What to do:
Pick out the lines below that contain the string "scripts" and copy them all.

The records:
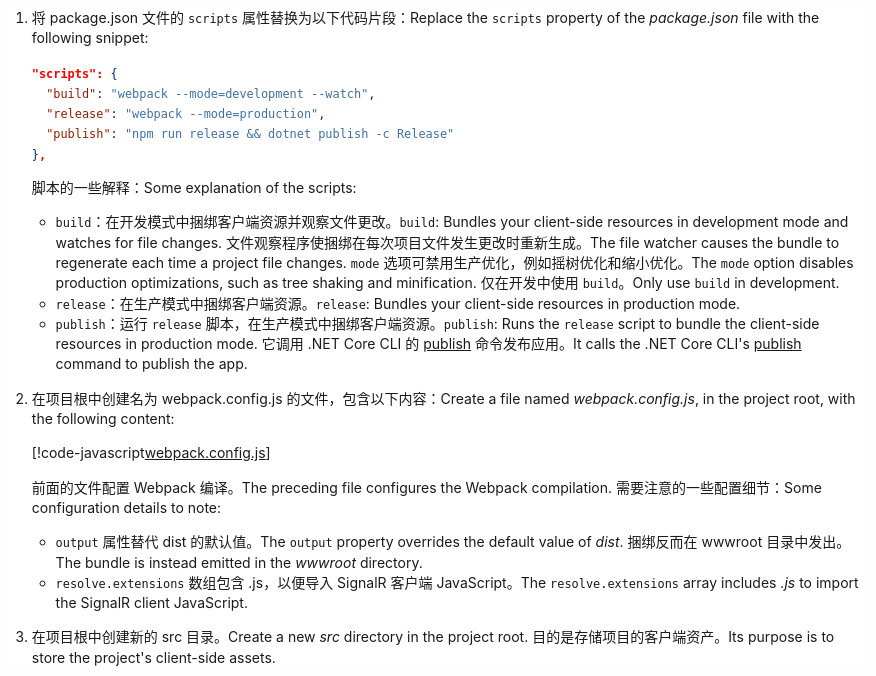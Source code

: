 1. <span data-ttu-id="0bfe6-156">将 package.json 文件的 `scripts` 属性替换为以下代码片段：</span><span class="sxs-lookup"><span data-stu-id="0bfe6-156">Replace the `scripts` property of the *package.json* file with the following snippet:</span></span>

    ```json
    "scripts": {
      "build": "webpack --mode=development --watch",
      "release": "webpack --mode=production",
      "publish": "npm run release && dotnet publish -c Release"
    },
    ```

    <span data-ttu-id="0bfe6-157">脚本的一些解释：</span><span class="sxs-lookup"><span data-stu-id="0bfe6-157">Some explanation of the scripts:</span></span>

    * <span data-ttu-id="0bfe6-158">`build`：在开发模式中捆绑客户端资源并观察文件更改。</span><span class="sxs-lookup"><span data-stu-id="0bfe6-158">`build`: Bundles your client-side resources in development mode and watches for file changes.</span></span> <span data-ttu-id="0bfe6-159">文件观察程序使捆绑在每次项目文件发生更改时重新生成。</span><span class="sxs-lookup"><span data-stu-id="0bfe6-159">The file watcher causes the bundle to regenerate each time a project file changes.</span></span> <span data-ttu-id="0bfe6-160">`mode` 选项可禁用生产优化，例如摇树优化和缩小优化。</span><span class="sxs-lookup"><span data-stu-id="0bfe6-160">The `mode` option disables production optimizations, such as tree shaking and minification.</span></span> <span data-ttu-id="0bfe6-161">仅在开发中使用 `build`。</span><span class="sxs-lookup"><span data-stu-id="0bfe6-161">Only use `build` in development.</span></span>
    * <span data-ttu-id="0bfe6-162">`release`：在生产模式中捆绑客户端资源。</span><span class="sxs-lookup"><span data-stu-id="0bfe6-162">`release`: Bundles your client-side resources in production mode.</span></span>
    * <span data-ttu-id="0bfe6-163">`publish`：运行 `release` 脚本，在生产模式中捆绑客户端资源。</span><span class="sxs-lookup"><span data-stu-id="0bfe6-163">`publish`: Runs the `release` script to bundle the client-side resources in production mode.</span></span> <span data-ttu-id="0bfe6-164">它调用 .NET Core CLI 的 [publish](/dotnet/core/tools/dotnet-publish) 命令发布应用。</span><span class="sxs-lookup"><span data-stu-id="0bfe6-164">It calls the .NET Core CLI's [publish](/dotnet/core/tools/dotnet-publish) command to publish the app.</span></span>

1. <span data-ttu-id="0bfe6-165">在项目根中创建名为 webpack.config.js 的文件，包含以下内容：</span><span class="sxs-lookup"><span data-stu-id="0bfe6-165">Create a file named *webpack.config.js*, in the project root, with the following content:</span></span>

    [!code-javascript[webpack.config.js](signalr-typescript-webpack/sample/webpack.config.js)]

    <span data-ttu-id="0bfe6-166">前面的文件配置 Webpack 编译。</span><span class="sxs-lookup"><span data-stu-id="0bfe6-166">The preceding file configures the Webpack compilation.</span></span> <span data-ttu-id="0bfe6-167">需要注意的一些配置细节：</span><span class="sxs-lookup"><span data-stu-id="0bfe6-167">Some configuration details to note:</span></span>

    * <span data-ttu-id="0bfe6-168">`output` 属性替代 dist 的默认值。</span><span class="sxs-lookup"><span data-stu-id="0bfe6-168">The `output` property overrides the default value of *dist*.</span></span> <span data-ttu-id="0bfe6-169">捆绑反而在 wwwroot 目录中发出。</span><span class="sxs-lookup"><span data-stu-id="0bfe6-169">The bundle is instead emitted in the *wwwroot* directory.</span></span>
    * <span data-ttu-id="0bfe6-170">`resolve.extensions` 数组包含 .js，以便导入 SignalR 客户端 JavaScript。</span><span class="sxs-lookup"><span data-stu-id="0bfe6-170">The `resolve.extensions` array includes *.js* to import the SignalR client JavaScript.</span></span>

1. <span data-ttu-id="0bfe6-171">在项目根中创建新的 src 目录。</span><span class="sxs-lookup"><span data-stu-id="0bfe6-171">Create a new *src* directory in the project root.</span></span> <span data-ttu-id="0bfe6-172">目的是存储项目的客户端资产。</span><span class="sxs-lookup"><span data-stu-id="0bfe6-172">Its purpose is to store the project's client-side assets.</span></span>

--

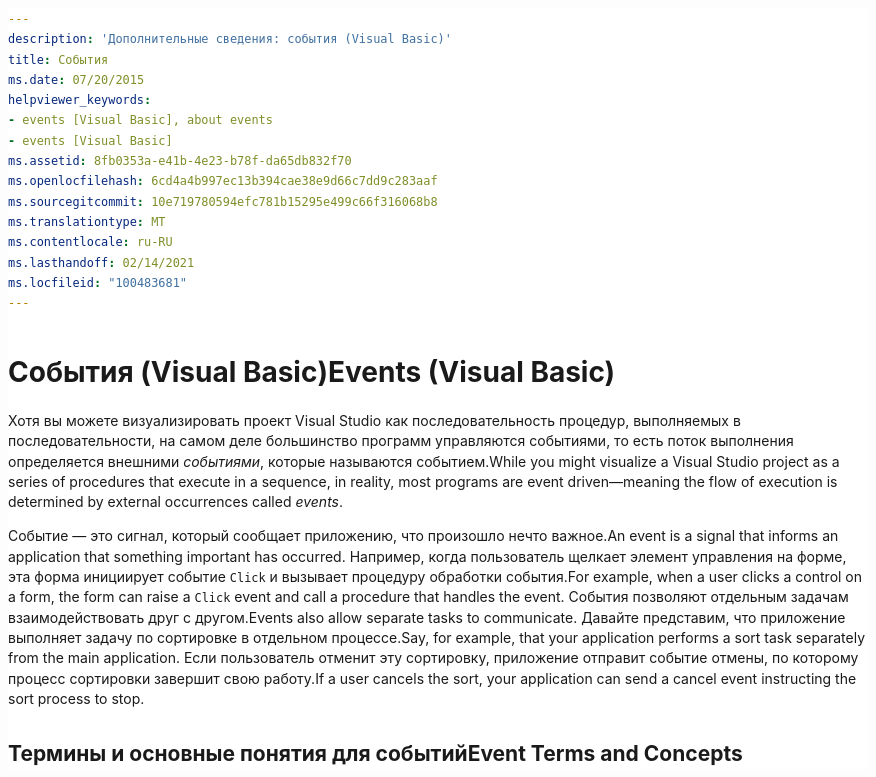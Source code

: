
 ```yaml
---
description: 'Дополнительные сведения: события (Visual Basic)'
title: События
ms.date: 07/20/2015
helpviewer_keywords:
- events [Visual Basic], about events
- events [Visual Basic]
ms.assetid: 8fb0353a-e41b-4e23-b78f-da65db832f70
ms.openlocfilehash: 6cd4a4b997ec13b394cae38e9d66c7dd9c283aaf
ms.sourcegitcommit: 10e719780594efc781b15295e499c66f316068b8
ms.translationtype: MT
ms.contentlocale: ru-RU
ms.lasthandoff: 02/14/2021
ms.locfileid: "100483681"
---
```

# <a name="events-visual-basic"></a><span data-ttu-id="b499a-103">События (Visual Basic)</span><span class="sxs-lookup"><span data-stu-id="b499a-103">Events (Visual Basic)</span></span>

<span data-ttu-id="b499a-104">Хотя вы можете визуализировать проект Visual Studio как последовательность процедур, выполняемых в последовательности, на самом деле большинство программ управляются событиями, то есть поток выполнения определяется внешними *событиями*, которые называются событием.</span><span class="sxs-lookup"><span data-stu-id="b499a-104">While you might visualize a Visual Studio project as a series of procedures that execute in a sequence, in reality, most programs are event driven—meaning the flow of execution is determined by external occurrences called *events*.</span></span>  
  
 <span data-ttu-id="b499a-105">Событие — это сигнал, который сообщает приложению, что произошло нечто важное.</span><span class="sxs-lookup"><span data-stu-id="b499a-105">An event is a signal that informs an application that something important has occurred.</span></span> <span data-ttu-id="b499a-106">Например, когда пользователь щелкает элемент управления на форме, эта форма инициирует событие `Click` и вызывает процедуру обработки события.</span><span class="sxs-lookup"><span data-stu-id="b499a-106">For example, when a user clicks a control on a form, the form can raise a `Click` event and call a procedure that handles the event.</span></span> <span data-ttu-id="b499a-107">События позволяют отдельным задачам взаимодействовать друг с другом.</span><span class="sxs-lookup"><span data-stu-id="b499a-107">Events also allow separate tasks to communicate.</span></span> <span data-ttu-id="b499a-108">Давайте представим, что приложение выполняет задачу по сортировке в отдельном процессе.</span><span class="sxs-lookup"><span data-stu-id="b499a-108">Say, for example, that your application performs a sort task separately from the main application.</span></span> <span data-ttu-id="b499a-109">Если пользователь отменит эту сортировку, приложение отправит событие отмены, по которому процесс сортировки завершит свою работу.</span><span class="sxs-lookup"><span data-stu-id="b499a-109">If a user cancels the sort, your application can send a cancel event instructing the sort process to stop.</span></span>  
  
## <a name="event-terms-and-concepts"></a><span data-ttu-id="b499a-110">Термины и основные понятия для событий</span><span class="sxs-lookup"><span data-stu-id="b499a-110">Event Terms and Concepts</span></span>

---

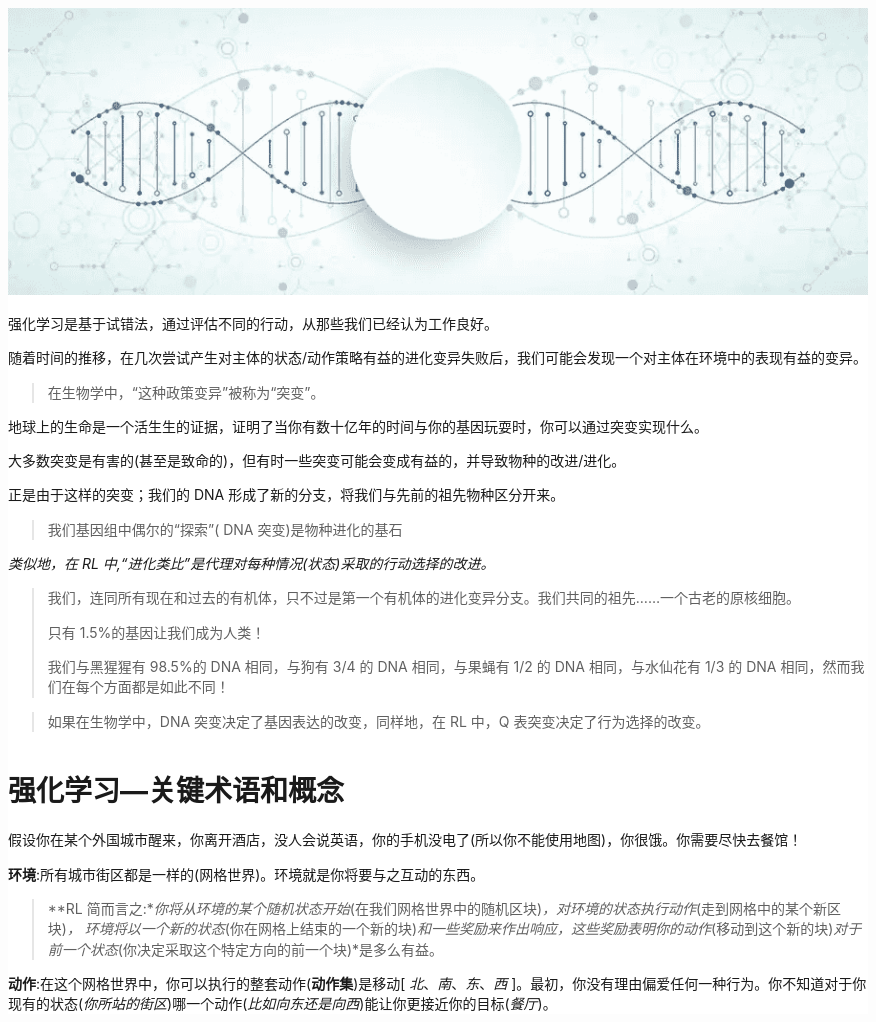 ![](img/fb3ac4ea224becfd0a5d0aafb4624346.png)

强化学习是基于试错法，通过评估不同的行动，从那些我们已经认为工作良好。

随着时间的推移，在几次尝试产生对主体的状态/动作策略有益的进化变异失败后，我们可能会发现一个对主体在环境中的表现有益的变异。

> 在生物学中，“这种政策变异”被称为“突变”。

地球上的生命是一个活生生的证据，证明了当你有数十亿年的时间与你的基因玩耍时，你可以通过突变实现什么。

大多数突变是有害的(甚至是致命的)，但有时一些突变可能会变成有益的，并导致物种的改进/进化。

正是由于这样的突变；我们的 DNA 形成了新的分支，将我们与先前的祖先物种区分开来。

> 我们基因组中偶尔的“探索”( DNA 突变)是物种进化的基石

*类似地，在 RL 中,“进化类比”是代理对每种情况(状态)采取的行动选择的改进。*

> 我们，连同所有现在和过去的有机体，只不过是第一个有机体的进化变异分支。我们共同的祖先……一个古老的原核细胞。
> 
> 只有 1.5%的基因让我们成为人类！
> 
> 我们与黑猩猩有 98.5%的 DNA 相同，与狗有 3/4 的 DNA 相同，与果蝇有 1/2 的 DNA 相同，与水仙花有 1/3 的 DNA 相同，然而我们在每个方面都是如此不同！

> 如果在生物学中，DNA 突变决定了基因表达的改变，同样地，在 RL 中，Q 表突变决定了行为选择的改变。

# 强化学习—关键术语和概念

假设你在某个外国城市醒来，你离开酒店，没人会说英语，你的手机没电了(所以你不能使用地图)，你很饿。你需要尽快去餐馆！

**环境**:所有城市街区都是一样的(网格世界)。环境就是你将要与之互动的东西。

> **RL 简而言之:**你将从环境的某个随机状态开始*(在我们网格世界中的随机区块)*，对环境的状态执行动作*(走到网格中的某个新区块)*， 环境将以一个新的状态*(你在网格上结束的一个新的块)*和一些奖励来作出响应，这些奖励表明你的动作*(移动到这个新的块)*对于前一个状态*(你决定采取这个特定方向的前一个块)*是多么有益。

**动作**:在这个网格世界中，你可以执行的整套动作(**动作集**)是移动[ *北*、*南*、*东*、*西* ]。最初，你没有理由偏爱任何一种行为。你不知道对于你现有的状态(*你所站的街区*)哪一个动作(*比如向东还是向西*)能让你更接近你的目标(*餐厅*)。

Solution:
: 1. <span data-ttu-id="0bfe6-156">将 package.json 文件的 `scripts` 属性替换为以下代码片段：</span><span class="sxs-lookup"><span data-stu-id="0bfe6-156">Replace the `scripts` property of the *package.json* file with the following snippet:</span></span>
    "scripts": {
    <span data-ttu-id="0bfe6-157">脚本的一些解释：</span><span class="sxs-lookup"><span data-stu-id="0bfe6-157">Some explanation of the scripts:</span></span>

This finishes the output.